Tashi Lakpa Sherpa, a senior official at Kathmandu-based private firm Seven Summit Treks, said climbers were finding it difficult to get home as only five weekly flights — to India, Qatar and Turkey — were operational.

"The situation could worsen as more climbers wind up their expeditions and return to Kathmandu in the next few days," Sherpa told Reuters.

Climbers exploring their options

Andrew Hughes, from the United States, said he had to pay for an expensive seat on a chartered flight to Qatar on Wednesday night due to the shortage of regular flights.

Mount Everest and other peaks of the Himalayan range are seen through an aircraft window during a mountain flight from Kathmandu, Nepal, on Jan. 15, 2020. (Monika Deupala/Reuters)

"We find ourselves in a situation where there is no transparency or rationale for the prohibition of outbound flights for foreign nationals," said Hughes, who returned from Everest last month.

Mexican climber Viridiana Alvarez, who had been stranded in Nepal for nearly three weeks after climbing Mount Annapurna, the world's tenth highest peak at 8,091 metres, said she was lucky to find a seat on a chartered flight.

"There is no reason to be here because there is no climbing — it is a little boring," said Alvarez, 38, who is also flying to Qatar on Wednesday night.
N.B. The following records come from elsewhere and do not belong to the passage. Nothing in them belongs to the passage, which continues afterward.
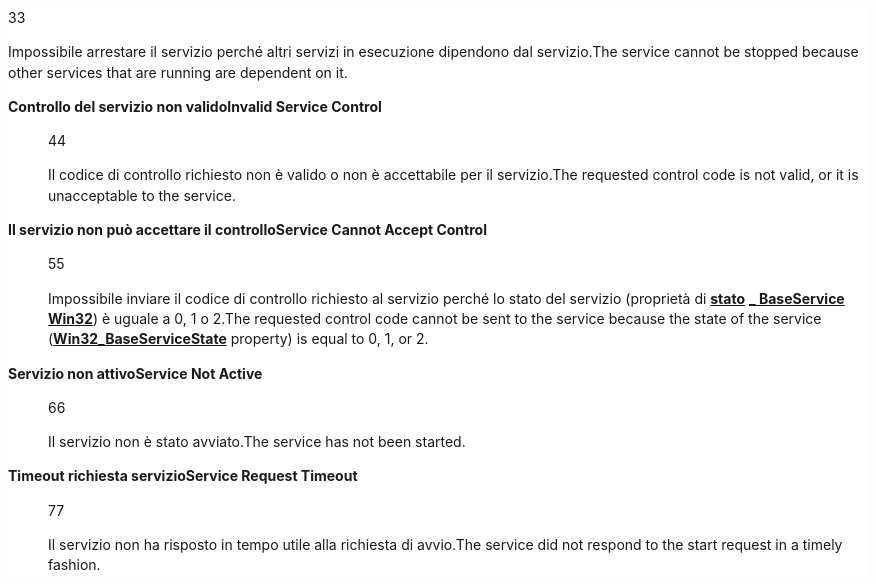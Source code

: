 <span data-ttu-id="9a24e-122">3</span><span class="sxs-lookup"><span data-stu-id="9a24e-122">3</span></span>

<span data-ttu-id="9a24e-123">Impossibile arrestare il servizio perché altri servizi in esecuzione dipendono dal servizio.</span><span class="sxs-lookup"><span data-stu-id="9a24e-123">The service cannot be stopped because other services that are running are dependent on it.</span></span>

</dd> <dt>

<span data-ttu-id="9a24e-124">**Controllo del servizio non valido**</span><span class="sxs-lookup"><span data-stu-id="9a24e-124">**Invalid Service Control**</span></span>
</dt> <dd>

<span data-ttu-id="9a24e-125">4</span><span class="sxs-lookup"><span data-stu-id="9a24e-125">4</span></span>

<span data-ttu-id="9a24e-126">Il codice di controllo richiesto non è valido o non è accettabile per il servizio.</span><span class="sxs-lookup"><span data-stu-id="9a24e-126">The requested control code is not valid, or it is unacceptable to the service.</span></span>

</dd> <dt>

<span data-ttu-id="9a24e-127">**Il servizio non può accettare il controllo**</span><span class="sxs-lookup"><span data-stu-id="9a24e-127">**Service Cannot Accept Control**</span></span>
</dt> <dd>

<span data-ttu-id="9a24e-128">5</span><span class="sxs-lookup"><span data-stu-id="9a24e-128">5</span></span>

<span data-ttu-id="9a24e-129">Impossibile inviare il codice di controllo richiesto al servizio perché lo stato del servizio (proprietà di [**stato**](win32-baseservice.md) [**\_ BaseService Win32**](win32-baseservice.md)) è uguale a 0, 1 o 2.</span><span class="sxs-lookup"><span data-stu-id="9a24e-129">The requested control code cannot be sent to the service because the state of the service ([**Win32\_BaseService**](win32-baseservice.md)[**State**](win32-baseservice.md) property) is equal to 0, 1, or 2.</span></span>

</dd> <dt>

<span data-ttu-id="9a24e-130">**Servizio non attivo**</span><span class="sxs-lookup"><span data-stu-id="9a24e-130">**Service Not Active**</span></span>
</dt> <dd>

<span data-ttu-id="9a24e-131">6</span><span class="sxs-lookup"><span data-stu-id="9a24e-131">6</span></span>

<span data-ttu-id="9a24e-132">Il servizio non è stato avviato.</span><span class="sxs-lookup"><span data-stu-id="9a24e-132">The service has not been started.</span></span>

</dd> <dt>

<span data-ttu-id="9a24e-133">**Timeout richiesta servizio**</span><span class="sxs-lookup"><span data-stu-id="9a24e-133">**Service Request Timeout**</span></span>
</dt> <dd>

<span data-ttu-id="9a24e-134">7</span><span class="sxs-lookup"><span data-stu-id="9a24e-134">7</span></span>

<span data-ttu-id="9a24e-135">Il servizio non ha risposto in tempo utile alla richiesta di avvio.</span><span class="sxs-lookup"><span data-stu-id="9a24e-135">The service did not respond to the start request in a timely fashion.</span></span>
Stranded Spanish mountaineers, trekkers and tourists arrive to board a repatriation flight arranged by their government at Kathmandu airport, Nepal, on Friday, May 21, 2021. (Binaj Gurubacharya/The Associated Press)

The Nepalese government has defended its decision to cut international flights in a bid to contain the pandemic.

"Instead of having no flight at all, I think this is enough for now," Raj Kumar Chettri, a spokesperson for the Civil Aviation Authority of Nepal (CAAN) said. "If required, we'll allow more charter flights."